MongoDB operations: Replica Set

A replica set is a group of servers (mongod actually) that maintain the same data set, with one primary which takes client requests, and multiple secondaries that keep copies of the primary's data. If the primary crashes, secondaries can elect a new primary from amongst themselves.

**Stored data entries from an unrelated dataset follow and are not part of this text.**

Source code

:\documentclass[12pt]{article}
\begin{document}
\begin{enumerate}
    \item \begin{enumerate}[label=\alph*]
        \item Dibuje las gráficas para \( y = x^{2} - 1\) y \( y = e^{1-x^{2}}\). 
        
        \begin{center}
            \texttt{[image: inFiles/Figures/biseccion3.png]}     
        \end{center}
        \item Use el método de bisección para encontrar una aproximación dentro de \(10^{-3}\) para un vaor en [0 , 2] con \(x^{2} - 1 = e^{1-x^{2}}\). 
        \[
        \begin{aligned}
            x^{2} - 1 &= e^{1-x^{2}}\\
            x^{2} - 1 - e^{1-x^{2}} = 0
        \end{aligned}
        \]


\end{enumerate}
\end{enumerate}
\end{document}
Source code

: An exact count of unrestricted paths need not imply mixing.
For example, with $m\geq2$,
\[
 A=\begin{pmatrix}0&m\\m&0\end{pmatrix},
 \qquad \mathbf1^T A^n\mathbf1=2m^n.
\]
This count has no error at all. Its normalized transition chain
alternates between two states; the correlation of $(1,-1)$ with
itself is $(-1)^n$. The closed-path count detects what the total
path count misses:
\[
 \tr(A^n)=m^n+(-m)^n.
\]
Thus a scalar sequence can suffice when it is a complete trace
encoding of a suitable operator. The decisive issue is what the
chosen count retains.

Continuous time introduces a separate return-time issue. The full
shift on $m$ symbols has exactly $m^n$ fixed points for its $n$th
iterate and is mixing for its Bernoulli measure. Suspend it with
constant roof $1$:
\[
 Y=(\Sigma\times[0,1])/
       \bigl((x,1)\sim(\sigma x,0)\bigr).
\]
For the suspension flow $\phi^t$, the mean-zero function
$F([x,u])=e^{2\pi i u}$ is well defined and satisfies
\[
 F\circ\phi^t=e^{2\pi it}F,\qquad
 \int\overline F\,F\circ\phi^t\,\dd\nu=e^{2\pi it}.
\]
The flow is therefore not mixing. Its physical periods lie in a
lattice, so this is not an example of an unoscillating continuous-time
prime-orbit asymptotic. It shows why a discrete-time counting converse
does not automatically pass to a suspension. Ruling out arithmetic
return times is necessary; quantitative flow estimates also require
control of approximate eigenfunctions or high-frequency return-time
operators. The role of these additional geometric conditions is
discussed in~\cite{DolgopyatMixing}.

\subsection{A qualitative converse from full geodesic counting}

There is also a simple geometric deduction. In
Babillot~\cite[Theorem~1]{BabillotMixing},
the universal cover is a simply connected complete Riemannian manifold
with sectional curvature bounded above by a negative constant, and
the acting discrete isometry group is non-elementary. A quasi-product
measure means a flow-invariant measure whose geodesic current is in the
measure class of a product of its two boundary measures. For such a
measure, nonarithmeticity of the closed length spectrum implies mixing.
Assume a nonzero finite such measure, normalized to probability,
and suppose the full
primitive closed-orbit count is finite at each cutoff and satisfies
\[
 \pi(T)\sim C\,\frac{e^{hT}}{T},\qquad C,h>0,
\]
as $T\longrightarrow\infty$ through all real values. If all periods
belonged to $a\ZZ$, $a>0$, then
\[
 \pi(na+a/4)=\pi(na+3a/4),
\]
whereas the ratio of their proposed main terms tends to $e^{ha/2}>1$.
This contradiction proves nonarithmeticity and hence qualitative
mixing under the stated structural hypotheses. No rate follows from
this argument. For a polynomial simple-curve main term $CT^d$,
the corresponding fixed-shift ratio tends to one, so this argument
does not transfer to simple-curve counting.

Replication from primary to secondaries is asynchronous.

ref:
https://docs.mongodb.com/v3.6/replication/
https://www.safaribooksonline.com/library/view/mongodb-the-definitive/9781491954454/ch08.html
https://www.percona.com/blog/2018/10/10/mongodb-replica-set-scenarios-and-internals/

Concepts

  • Primary: A node that accepts writes and is the leader for voting. There can be only one primary.
  • Secondary: A node that replicates from the primary or another secondary and can be used for reads. There can be a max of 127.
  • Arbiter: The node does not hold data and only participates in the voting. Also, it cannot be elected as the primary.
    • In the event your node count is an even number, add one of these to break the tie. Never add one where it would make the count even.
  • Priority 0 node: The node cannot be selected as the primary. You might want to lower priority of some slow nodes.
    • Priority allows you to prefer specific nodes are primary.
  • Vote 0 node: The node does not participate in the voting.
    • In some cases, having more than eight nodes means additional nodes must not vote.
  • Hidden node: The hidden node must be a priority 0 node and is invisible to the driver which unable to take queries from clients.
  • Delayed node: The delayed node must be a hidden node, and its data lag behind the primary for some time.
  • Tags: Grants special ability to make queries directly to specific nodes. Useful for BI, geo-locality, and other advanced functions.

ref:
https://docs.mongodb.com/manual/core/replica-set-elections/
https://docs.mongodb.com/manual/core/replica-set-priority-0-member/
https://docs.mongodb.com/manual/core/replica-set-hidden-member/
https://docs.mongodb.com/manual/core/replica-set-delayed-member/

Common Architectures

ref:
https://docs.mongodb.com/v3.6/core/replica-set-architectures/
https://www.percona.com/blog/2018/03/22/the-anatomy-of-a-mongodb-replica-set/

Three-Node Replica Set: Primary, Secondary, Secondary

ref:
https://docs.mongodb.com/v3.6/tutorial/deploy-replica-set/
https://docs.mongodb.com/v3.6/tutorial/expand-replica-set/

If you are running MongoDB cluster on Kubernetes, PLEASE USE THE FULL DNS NAME (FQDN). DO NOT use something like pod-name.service-name.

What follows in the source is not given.